▶ **Brief**:
Write out each line of the entries below that holds the word "问他家住哪儿".

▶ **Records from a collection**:

+--

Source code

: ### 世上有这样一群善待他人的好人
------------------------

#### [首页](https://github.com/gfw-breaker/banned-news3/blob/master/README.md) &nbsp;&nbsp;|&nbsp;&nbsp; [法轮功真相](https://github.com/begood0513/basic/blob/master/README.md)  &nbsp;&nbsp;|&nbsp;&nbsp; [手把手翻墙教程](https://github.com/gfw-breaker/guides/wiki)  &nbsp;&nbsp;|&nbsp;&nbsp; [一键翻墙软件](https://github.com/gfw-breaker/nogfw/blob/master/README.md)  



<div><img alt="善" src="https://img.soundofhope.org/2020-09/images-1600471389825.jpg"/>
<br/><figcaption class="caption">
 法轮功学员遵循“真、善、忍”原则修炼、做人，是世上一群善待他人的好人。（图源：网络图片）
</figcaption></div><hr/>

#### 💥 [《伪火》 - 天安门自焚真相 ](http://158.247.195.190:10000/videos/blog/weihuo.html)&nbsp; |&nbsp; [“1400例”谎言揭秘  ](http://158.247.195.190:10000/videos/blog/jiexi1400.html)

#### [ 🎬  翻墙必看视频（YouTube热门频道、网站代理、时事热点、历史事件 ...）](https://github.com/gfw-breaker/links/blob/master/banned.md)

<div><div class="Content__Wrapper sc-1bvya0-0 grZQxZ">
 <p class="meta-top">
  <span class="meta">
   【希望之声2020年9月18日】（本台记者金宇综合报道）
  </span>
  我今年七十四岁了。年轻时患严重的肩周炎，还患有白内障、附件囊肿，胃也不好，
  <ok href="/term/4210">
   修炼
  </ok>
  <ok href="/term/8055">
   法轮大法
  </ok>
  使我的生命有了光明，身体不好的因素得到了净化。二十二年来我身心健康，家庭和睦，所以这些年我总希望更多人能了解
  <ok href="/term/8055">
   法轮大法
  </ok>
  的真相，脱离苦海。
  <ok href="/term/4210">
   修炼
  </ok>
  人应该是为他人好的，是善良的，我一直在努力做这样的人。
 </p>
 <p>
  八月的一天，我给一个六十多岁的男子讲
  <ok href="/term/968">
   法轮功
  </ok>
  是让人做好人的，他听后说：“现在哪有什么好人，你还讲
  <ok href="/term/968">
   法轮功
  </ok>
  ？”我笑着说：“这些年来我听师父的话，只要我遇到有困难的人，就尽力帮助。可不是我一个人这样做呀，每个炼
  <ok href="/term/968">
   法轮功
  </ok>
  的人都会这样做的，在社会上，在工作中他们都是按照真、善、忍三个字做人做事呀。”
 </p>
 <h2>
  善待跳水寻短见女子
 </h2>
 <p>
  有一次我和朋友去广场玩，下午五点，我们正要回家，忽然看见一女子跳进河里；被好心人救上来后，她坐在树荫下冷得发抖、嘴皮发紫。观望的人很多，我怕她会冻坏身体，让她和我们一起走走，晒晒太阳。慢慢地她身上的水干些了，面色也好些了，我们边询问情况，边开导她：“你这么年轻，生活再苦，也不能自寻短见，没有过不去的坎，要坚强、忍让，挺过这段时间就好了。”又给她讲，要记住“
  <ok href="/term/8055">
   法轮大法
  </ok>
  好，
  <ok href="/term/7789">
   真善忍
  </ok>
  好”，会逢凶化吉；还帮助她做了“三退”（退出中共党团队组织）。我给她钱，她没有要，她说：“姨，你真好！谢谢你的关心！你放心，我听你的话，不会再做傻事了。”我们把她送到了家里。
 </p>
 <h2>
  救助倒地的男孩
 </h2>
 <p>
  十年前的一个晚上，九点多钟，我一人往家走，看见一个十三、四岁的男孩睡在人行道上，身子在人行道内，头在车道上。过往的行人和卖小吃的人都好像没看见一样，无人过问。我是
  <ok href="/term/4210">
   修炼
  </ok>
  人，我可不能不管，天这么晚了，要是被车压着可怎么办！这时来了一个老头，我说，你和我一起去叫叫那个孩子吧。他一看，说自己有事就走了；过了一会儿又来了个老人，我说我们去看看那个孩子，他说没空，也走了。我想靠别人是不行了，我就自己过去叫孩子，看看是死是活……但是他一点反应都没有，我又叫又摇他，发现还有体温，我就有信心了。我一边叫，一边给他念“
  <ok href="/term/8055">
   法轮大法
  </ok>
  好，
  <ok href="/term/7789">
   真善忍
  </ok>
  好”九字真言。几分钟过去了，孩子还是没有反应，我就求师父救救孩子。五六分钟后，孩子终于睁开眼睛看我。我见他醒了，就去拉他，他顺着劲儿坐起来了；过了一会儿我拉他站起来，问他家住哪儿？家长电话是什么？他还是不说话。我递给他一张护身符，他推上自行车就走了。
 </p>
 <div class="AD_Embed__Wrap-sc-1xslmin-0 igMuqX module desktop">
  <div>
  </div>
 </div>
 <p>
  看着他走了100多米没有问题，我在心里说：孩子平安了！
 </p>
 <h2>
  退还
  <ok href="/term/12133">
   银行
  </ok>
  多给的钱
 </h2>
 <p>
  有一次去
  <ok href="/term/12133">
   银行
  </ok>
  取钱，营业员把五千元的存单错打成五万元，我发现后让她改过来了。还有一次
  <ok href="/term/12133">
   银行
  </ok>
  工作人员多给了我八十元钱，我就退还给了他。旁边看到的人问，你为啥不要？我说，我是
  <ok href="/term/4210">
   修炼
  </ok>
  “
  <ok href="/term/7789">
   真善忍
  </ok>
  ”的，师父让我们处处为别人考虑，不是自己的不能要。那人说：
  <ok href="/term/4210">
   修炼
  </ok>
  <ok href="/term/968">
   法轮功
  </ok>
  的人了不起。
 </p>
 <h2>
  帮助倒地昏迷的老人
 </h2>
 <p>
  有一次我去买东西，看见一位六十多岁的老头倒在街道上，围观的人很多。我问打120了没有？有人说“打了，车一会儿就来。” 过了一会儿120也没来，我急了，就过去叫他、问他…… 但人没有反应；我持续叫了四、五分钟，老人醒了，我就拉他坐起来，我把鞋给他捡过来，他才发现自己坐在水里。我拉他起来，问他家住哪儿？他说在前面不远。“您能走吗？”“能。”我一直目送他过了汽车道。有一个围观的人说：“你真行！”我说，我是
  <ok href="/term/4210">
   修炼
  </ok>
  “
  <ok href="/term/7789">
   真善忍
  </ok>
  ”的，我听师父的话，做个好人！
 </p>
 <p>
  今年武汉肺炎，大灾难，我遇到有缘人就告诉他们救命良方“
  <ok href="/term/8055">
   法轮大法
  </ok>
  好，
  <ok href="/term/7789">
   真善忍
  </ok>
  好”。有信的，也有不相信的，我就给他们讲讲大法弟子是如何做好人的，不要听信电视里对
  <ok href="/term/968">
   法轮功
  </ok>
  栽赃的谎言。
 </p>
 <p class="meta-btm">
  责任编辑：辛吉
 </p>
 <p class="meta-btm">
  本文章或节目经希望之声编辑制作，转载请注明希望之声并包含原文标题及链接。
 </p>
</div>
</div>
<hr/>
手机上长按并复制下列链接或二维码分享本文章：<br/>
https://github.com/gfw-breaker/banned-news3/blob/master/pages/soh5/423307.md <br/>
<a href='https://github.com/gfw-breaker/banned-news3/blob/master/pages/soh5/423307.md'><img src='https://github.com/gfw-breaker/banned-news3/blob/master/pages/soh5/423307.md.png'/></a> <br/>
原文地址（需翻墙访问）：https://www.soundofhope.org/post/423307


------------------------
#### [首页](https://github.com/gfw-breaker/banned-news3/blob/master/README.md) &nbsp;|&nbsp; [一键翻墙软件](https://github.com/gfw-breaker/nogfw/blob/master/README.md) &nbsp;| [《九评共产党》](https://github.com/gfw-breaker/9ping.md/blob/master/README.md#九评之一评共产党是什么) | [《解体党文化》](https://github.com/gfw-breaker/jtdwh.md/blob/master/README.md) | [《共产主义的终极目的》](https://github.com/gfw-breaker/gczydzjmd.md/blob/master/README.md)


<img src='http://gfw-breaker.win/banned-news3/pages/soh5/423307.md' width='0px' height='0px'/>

+--

▶ **Response**:
  好”九字真言。几分钟过去了，孩子还是没有反应，我就求师父救救孩子。五六分钟后，孩子终于睁开眼睛看我。我见他醒了，就去拉他，他顺着劲儿坐起来了；过了一会儿我拉他站起来，问他家住哪儿？家长电话是什么？他还是不说话。我递给他一张护身符，他推上自行车就走了。
  有一次我去买东西，看见一位六十多岁的老头倒在街道上，围观的人很多。我问打120了没有？有人说“打了，车一会儿就来。” 过了一会儿120也没来，我急了，就过去叫他、问他…… 但人没有反应；我持续叫了四、五分钟，老人醒了，我就拉他坐起来，我把鞋给他捡过来，他才发现自己坐在水里。我拉他起来，问他家住哪儿？他说在前面不远。“您能走吗？”“能。”我一直目送他过了汽车道。有一个围观的人说：“你真行！”我说，我是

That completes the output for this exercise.